Shielding bona fide loan calls will spur credit growth

By: |
November 11, 2021 4:15 AM

Loan-size ceiling under accountability guidelines needs to be raised, arrests must follow due probe, not FIRs

Even if banks fear that some of this may not come back—the government offers only a partial guarantee—they have been fairly enthusiastic about the ELCGS because the government has backed the scheme.Even if banks fear that some of this may not come back—the government offers only a partial guarantee—they have been fairly enthusiastic about the ELCGS because the government has backed the scheme.

Finance minister Nirmala Sitharaman is scheduled to meet the heads of banks next week, ostensibly to nudge them into lending. The government’s concern is understandable, loan growth has been all but sluggish. The increase in non-food credit was flat at 0.1% between March 26 and September; even over a longer period in the year to September 24, the growth is modest at 6.8%. Again, much of this has been in the form of retail loans because banks claim there is little demand from companies. To be sure, there has been a fair bit of disbursement under the Emergency Credit Line Guarantee Scheme—the scheme promoted by the government to help MSMEs; a chunky Rs 3.5-4 lakh crore has been lent to smaller companies. Even if banks fear that some of this may not come back—the government offers only a partial guarantee—they have been fairly enthusiastic about the ELCGS because the government has backed the scheme.

As such, at a time when risk aversion is running high, the government probably needs to initiate more of these schemes. There are those who will argue that it has a fiscal cost, in the event some of loans go bad, and, therefore, risky. But, it is a risk worth taking because it could create a virtuous cycle and give the nascent recovery the necessary push. The fact is bankers remain wary, even scared, of taking risks; they are reluctant to lend to companies with a credit rating of below AA. They have made it amply clear they do not intend to take even the smallest risks. While it is their business to take calculated and measured risks, the problem is they fear harassment in the event an exposure goes bad. Given how top banking executives—Usha Anantasubramanian, for example—have been treated so badly, that is a justified fear.

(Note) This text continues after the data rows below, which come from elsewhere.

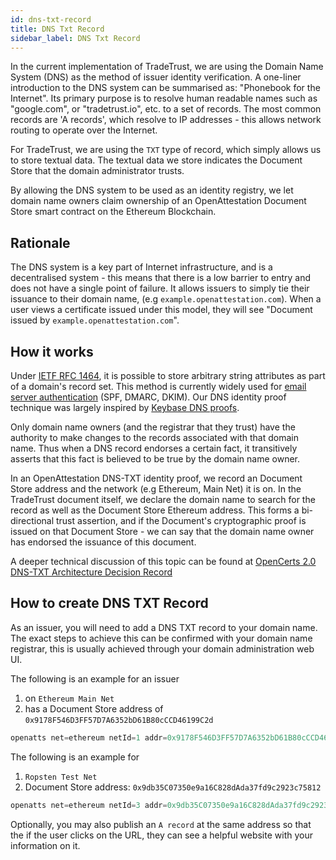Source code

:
 ```yaml
---
id: dns-txt-record
title: DNS Txt Record
sidebar_label: DNS Txt Record
---
```


In the current implementation of TradeTrust, we are using the Domain Name System (DNS) as the method of issuer identity verification.
A one-liner introduction to the DNS system can be summarised as: "Phonebook for the Internet". Its primary purpose is to resolve human readable names such as "google.com", or "tradetrust.io", etc. to a set of records.
The most common records are 'A records', which resolve to IP addresses - this allows network routing to operate over the Internet.

For TradeTrust, we are using the `TXT` type of record, which simply allows us to store textual data. The textual data we store indicates the Document Store that the domain administrator trusts.

By allowing the DNS system to be used as an identity registry, we let domain name owners claim ownership of an OpenAttestation Document Store smart contract on the Ethereum Blockchain.

## Rationale

The DNS system is a key part of Internet infrastructure, and is a decentralised system - this means that there is a low barrier to entry and does not have a single point of failure.
It allows issuers to simply tie their issuance to their domain name, (e.g `example.openattestation.com`). When a user views a certificate issued under this model, they will see "Document issued by `example.openattestation.com`".

## How it works

Under [IETF RFC 1464](https://tools.ietf.org/html/rfc1464), it is possible to store arbitrary string attributes as part of a domain's record set. This method is currently widely used for [email server authentication](https://en.wikipedia.org/wiki/Email_authentication) (SPF, DMARC, DKIM). Our DNS identity proof technique was largely inspired by [Keybase DNS proofs](https://github.com/keybase/keybase-issues/issues/367).

Only domain name owners (and the registrar that they trust) have the authority to make changes to the records associated with that domain name. Thus when a DNS record endorses a certain fact, it transitively asserts that this fact is believed to be true by the domain name owner.

In an OpenAttestation DNS-TXT identity proof, we record an Document Store address and the network (e.g Ethereum, Main Net) it is on. In the TradeTrust document itself, we declare the domain name to search for the record as well as the Document Store Ethereum address. This forms a bi-directional trust assertion, and if the Document's cryptographic proof is issued on that Document Store - we can say that the domain name owner has endorsed the issuance of this document.

A deeper technical discussion of this topic can be found at [OpenCerts 2.0 DNS-TXT Architecture Decision Record](https://github.com/OpenCerts/adr/blob/master/decentralized_identity_proof_DNS-TXT.md)

## How to create DNS TXT Record

As an issuer, you will need to add a DNS TXT record to your domain name. The exact steps to achieve this can be confirmed with your domain name registrar, this is usually achieved through your domain administration web UI.

The following is an example for an issuer

1. on `Ethereum Main Net`
1. has a Document Store address of `0x9178F546D3FF57D7A6352bD61B80cCCD46199C2d`

```javascript
openatts net=ethereum netId=1 addr=0x9178F546D3FF57D7A6352bD61B80cCCD46199C2d
```

The following is an example for

1. `Ropsten Test Net`
1. Document Store address: `0x9db35C07350e9a16C828dAda37fd9c2923c75812`

```javascript
openatts net=ethereum netId=3 addr=0x9db35C07350e9a16C828dAda37fd9c2923c75812
```

Optionally, you may also publish an `A record` at the same address so that the if the user clicks on the URL, they can see a helpful website with your information on it.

The recent arrest of former State Bank of India (SBI) chairman Pratip Chaudhuri was shocking and would have rattled the banking fraternity. That Chaudhuri was arrested despite all due processes having been followed in the concerned matter and the transaction having been approved by the NCLT and even the Supreme Court (SC) is unfortunate. The government needs to address this issue by amending the law and plugging the loopholes to ensure that commercial cases involving banks are treated differently, and an FIR should not lead to an immediate arrest. The power to arrest may be needed, but should be used only after due discretion; however, these powers, it appears, are being misused, and the government must build in some protection for bankers.

Last week, the finance ministry came up with accountability guidelines—for loans that carry some risk of default—to help ease the anxiety at public sector banks. From April next year, public sector bankers will not be held accountable for ‘bona fide’ loans of up to Rs 50 crore going bad. Moreover, banks have been given some flexibility on the scrutiny of smaller assets—in the region of Rs 10-20 lakh. These guidelines are helpful, but threshold needs to be raised. While we cannot have malfeasance, bankers cannot be harassed and taken to task for every loan that goes bad. If the government wants to push credit, it needs to reassure bankers it is taking legislative steps to protect them. The level of risk aversion is threatening credits flows; that cannot be good for the economy.